_What to do_: Write out the data exactly from its first line onward, ending with the line in which "mendeskripsikan hubungan matematis" appears.

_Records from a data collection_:
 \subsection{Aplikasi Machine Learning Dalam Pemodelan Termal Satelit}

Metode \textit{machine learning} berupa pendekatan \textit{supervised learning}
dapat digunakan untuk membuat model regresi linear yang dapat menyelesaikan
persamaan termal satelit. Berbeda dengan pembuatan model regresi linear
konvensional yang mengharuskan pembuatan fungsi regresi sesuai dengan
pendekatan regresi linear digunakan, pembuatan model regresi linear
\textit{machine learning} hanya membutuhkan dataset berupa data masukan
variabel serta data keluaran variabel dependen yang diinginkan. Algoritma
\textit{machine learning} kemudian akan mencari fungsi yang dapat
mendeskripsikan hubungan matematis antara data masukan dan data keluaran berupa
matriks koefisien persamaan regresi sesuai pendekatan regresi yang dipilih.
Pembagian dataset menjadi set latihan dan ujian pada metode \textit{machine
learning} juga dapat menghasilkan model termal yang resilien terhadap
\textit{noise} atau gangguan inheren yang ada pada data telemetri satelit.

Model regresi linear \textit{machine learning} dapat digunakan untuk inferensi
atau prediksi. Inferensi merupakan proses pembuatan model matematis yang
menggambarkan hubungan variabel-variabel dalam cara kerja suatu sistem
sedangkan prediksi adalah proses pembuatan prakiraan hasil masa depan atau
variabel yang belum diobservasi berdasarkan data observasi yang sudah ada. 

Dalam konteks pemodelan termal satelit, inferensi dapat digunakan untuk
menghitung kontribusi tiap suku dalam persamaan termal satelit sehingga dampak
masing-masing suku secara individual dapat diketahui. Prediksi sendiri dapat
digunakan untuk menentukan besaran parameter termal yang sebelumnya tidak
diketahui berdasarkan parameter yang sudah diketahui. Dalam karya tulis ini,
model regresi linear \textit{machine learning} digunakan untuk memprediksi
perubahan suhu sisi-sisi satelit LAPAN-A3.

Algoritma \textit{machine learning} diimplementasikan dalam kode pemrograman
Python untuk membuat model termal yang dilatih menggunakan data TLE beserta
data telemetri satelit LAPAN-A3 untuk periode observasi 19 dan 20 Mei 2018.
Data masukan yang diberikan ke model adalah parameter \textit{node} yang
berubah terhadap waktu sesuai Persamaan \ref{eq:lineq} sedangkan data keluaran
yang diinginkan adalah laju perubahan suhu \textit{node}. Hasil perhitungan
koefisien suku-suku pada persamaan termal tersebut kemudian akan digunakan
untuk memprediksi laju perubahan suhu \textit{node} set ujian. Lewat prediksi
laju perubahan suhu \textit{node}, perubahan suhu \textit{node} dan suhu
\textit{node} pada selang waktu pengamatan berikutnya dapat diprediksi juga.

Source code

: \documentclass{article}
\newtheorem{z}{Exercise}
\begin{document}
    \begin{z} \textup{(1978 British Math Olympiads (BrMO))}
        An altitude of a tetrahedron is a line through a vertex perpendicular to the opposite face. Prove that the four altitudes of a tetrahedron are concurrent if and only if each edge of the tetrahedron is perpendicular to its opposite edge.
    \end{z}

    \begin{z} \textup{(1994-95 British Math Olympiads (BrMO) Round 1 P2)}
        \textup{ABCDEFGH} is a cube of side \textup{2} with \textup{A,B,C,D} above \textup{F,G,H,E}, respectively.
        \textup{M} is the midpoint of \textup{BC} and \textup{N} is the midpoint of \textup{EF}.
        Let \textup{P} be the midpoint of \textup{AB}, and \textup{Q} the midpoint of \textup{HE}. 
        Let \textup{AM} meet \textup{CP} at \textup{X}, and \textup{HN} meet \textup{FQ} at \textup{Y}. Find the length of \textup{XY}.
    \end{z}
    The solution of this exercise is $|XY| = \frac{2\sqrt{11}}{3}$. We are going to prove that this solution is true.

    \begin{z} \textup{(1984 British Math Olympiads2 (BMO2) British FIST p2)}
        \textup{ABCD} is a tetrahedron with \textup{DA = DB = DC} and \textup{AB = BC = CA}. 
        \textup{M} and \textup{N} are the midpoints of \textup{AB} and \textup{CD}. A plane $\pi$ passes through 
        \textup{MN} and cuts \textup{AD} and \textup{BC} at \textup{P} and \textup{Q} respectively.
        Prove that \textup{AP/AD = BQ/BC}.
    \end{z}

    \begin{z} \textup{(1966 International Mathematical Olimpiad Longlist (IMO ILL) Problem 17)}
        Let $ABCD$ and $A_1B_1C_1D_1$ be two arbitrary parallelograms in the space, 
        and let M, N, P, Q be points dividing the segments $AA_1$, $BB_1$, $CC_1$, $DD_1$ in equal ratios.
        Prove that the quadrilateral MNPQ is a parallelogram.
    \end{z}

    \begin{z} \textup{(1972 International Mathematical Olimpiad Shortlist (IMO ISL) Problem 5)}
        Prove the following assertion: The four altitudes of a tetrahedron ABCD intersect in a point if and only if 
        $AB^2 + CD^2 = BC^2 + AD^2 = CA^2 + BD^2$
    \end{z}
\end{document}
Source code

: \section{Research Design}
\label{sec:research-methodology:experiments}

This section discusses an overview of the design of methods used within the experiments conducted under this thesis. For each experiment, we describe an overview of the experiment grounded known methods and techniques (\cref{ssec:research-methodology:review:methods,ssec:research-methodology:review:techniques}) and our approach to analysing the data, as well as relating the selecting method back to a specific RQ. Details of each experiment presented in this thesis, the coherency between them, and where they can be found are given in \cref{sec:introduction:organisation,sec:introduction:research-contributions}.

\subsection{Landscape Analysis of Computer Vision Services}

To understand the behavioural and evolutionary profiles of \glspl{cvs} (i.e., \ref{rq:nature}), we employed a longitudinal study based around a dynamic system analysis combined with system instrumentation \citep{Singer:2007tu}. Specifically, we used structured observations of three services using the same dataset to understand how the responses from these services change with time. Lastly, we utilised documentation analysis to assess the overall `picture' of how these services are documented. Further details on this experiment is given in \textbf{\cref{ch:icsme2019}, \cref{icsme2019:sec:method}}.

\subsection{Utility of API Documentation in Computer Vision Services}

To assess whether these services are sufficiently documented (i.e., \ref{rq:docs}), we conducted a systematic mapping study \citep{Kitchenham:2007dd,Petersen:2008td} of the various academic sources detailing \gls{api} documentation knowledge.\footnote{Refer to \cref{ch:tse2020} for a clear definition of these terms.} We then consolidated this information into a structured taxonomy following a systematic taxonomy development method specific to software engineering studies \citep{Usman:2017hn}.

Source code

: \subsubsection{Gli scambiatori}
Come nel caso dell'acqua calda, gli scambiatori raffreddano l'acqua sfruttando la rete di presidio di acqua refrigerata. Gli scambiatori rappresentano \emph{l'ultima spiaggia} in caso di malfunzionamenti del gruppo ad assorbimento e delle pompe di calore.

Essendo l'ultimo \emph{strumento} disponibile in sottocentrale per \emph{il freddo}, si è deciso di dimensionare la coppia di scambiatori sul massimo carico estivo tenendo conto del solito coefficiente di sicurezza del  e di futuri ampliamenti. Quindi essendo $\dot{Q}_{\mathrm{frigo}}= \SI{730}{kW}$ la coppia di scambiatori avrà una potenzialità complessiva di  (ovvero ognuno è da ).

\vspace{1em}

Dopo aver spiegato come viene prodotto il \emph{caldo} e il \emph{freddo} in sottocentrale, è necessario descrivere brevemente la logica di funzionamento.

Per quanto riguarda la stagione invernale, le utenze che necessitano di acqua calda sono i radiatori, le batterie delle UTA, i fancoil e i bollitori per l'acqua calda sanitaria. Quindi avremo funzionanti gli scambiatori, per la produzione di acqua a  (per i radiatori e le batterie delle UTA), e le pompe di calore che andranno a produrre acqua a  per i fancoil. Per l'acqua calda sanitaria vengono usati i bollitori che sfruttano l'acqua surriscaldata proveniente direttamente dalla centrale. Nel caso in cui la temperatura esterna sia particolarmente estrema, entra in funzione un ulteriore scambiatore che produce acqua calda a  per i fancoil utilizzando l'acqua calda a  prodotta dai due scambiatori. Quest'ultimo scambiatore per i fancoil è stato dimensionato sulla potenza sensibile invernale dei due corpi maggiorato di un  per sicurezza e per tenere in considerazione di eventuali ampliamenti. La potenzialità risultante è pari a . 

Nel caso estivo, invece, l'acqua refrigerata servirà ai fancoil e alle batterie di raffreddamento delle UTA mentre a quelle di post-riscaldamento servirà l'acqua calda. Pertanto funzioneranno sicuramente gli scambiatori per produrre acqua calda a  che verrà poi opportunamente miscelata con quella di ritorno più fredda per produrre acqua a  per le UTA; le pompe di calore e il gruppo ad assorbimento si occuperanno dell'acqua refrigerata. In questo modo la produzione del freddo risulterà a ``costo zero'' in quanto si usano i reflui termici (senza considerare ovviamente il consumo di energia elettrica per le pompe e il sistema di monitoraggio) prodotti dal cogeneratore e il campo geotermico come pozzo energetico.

_Answer space_:
 \subsection{Aplikasi Machine Learning Dalam Pemodelan Termal Satelit}

Metode \textit{machine learning} berupa pendekatan \textit{supervised learning}
dapat digunakan untuk membuat model regresi linear yang dapat menyelesaikan
persamaan termal satelit. Berbeda dengan pembuatan model regresi linear
konvensional yang mengharuskan pembuatan fungsi regresi sesuai dengan
pendekatan regresi linear digunakan, pembuatan model regresi linear
\textit{machine learning} hanya membutuhkan dataset berupa data masukan
variabel serta data keluaran variabel dependen yang diinginkan. Algoritma
\textit{machine learning} kemudian akan mencari fungsi yang dapat
mendeskripsikan hubungan matematis antara data masukan dan data keluaran berupa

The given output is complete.